Dataset entries
┄┄┄┄┄┄┄┄┄┄
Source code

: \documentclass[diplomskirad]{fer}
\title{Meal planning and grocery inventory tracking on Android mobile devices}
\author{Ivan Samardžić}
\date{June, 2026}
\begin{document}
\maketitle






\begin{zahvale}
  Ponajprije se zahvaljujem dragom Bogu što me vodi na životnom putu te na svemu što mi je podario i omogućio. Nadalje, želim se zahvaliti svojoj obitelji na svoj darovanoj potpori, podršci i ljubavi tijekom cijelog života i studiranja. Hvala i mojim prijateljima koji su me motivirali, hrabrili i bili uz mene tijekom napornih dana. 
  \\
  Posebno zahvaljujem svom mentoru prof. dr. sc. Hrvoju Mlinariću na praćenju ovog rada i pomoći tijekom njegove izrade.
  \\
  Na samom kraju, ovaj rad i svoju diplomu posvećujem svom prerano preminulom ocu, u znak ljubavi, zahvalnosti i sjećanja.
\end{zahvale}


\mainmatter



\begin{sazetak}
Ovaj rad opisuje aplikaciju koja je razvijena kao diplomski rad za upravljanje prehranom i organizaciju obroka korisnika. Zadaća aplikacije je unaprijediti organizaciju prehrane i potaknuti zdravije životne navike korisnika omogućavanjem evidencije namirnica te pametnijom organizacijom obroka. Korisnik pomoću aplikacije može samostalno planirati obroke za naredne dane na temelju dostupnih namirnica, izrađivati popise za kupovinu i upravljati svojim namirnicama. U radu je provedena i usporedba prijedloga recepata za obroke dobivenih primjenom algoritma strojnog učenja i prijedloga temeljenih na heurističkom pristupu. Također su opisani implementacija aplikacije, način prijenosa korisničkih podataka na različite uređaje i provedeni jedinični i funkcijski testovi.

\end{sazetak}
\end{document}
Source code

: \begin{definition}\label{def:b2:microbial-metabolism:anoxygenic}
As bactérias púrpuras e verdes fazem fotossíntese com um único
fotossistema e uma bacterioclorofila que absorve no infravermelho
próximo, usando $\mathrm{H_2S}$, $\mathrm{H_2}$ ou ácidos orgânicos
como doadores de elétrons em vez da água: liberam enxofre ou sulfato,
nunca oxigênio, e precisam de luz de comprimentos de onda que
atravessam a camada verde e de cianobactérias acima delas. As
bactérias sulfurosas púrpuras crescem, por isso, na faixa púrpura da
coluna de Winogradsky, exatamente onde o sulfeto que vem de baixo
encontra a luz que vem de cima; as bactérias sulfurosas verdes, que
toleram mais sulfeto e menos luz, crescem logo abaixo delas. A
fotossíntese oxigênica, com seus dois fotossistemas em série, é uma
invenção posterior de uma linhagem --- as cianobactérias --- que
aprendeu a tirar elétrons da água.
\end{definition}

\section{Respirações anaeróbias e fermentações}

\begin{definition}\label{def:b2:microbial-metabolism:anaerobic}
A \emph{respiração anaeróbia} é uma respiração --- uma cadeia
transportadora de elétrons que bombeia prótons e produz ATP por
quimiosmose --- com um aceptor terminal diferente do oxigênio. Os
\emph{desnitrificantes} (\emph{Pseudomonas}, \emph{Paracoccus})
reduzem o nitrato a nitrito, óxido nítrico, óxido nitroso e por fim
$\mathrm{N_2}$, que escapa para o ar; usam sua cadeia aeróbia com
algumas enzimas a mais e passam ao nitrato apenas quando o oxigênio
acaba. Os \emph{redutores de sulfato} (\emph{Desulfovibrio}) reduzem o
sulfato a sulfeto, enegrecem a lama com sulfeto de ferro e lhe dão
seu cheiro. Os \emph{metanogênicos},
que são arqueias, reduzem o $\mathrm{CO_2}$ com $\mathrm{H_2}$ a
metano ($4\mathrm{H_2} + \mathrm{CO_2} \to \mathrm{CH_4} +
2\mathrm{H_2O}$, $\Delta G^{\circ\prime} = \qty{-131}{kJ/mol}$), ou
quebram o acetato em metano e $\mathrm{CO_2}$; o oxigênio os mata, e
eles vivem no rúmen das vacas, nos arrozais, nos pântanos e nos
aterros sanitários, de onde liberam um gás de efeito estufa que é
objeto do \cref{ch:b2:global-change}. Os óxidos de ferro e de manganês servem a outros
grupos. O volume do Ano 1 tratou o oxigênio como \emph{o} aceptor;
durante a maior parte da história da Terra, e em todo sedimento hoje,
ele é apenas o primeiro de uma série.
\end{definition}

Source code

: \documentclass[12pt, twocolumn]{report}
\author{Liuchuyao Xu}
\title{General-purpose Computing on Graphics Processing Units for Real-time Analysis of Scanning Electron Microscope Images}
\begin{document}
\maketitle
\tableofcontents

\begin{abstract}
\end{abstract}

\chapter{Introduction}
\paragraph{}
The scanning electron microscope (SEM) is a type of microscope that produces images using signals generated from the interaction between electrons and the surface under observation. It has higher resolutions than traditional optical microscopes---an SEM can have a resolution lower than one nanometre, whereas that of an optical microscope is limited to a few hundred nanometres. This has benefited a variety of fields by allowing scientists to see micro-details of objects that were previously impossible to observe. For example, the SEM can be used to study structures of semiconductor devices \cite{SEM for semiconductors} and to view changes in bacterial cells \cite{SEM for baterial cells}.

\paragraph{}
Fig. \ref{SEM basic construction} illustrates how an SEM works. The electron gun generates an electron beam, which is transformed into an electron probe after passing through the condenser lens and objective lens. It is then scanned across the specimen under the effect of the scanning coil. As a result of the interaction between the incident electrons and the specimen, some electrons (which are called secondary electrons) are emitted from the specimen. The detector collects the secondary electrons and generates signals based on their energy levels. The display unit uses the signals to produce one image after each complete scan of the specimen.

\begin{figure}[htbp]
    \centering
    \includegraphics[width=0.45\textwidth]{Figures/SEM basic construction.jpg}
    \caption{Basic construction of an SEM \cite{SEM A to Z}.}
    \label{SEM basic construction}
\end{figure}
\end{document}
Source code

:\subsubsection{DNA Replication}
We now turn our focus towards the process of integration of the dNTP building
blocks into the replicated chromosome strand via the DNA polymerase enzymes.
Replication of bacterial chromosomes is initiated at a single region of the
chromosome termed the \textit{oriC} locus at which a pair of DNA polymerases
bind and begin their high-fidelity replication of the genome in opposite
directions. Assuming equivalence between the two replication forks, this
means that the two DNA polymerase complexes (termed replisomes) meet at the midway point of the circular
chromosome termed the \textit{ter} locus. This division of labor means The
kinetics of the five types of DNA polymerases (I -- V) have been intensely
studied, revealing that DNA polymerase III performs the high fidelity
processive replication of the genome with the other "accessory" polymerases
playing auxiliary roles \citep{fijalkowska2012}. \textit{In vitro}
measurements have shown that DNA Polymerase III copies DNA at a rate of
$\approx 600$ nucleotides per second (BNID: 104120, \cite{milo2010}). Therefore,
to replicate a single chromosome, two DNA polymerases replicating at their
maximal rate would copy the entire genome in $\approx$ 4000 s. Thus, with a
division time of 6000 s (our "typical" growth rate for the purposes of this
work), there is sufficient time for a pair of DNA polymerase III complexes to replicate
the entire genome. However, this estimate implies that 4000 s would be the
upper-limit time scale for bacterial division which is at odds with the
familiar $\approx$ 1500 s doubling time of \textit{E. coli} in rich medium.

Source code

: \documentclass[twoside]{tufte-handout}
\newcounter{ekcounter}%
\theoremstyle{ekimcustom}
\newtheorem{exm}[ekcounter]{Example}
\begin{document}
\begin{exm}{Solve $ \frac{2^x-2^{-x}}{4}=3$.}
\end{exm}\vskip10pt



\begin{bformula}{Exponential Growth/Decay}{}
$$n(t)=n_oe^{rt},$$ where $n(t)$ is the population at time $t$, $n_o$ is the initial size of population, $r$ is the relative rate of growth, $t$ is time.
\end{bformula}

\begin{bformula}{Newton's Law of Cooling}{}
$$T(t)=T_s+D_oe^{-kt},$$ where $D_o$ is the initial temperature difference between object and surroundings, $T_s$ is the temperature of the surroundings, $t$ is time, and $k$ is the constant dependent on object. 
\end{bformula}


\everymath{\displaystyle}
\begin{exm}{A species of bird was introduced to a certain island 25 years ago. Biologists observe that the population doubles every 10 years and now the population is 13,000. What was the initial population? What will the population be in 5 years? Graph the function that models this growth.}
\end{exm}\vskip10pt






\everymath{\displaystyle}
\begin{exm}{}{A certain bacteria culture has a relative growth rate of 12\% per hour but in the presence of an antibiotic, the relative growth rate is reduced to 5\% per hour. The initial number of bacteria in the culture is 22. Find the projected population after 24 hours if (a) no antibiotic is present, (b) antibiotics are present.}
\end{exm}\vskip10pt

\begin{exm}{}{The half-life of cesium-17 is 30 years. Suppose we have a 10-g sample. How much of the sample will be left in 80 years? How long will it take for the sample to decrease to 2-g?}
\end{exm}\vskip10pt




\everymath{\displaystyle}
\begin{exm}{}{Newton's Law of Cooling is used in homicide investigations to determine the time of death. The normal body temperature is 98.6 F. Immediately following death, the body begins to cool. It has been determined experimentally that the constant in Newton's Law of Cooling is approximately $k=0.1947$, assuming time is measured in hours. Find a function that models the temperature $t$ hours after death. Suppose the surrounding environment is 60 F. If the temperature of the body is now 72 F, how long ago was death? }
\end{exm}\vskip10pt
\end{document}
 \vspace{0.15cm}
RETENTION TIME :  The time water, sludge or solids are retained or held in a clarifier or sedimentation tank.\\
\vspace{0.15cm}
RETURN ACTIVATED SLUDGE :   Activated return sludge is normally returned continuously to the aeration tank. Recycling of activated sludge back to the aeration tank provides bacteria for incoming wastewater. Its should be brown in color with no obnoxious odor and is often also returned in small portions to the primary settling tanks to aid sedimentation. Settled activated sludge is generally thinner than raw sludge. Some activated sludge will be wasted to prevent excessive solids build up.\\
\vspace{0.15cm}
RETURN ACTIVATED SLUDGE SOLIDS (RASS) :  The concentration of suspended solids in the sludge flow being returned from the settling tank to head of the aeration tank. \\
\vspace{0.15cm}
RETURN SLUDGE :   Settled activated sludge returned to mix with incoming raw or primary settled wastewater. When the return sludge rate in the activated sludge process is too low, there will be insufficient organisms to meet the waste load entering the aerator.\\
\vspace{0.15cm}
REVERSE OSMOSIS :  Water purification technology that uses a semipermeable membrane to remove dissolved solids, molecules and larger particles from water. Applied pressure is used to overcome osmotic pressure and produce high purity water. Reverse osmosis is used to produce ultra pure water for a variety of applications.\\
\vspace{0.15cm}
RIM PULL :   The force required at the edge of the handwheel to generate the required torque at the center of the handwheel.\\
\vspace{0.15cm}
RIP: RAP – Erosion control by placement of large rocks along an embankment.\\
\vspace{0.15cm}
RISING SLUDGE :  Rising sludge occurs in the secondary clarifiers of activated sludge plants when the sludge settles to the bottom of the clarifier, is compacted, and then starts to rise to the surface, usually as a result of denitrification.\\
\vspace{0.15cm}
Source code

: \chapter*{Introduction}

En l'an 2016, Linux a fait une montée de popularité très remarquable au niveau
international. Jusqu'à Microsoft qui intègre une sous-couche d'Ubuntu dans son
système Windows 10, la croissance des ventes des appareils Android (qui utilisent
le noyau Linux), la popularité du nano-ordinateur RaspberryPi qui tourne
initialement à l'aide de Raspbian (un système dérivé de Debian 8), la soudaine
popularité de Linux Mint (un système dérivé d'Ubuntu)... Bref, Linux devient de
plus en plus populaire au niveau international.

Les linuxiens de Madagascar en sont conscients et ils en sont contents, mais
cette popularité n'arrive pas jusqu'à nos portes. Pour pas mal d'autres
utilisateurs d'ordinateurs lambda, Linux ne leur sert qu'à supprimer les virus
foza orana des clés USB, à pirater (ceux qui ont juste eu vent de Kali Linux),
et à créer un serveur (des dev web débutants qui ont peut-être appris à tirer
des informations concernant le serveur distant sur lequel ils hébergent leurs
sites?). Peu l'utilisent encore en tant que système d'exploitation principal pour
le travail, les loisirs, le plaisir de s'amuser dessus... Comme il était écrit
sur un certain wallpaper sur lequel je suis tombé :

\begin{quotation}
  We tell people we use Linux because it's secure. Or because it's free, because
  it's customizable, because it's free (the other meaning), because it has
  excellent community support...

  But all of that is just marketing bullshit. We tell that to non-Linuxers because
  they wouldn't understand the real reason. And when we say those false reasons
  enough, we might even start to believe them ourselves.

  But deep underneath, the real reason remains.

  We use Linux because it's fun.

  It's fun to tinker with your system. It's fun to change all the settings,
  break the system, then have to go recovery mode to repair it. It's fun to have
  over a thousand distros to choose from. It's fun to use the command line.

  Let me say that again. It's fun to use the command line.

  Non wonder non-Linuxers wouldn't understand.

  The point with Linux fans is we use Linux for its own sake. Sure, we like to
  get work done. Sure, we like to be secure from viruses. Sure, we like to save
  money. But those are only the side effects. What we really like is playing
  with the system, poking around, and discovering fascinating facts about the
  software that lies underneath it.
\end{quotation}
┄┄┄┄┄┄┄┄┄┄
Work task:
From the line containing "Let me say that" to the final line of the data above, transcribe every line exactly and nothing more.

Finished exercise:
  Let me say that again. It's fun to use the command line.

  Non wonder non-Linuxers wouldn't understand.

  The point with Linux fans is we use Linux for its own sake. Sure, we like to
  get work done. Sure, we like to be secure from viruses. Sure, we like to save
  money. But those are only the side effects. What we really like is playing
  with the system, poking around, and discovering fascinating facts about the
  software that lies underneath it.
\end{quotation}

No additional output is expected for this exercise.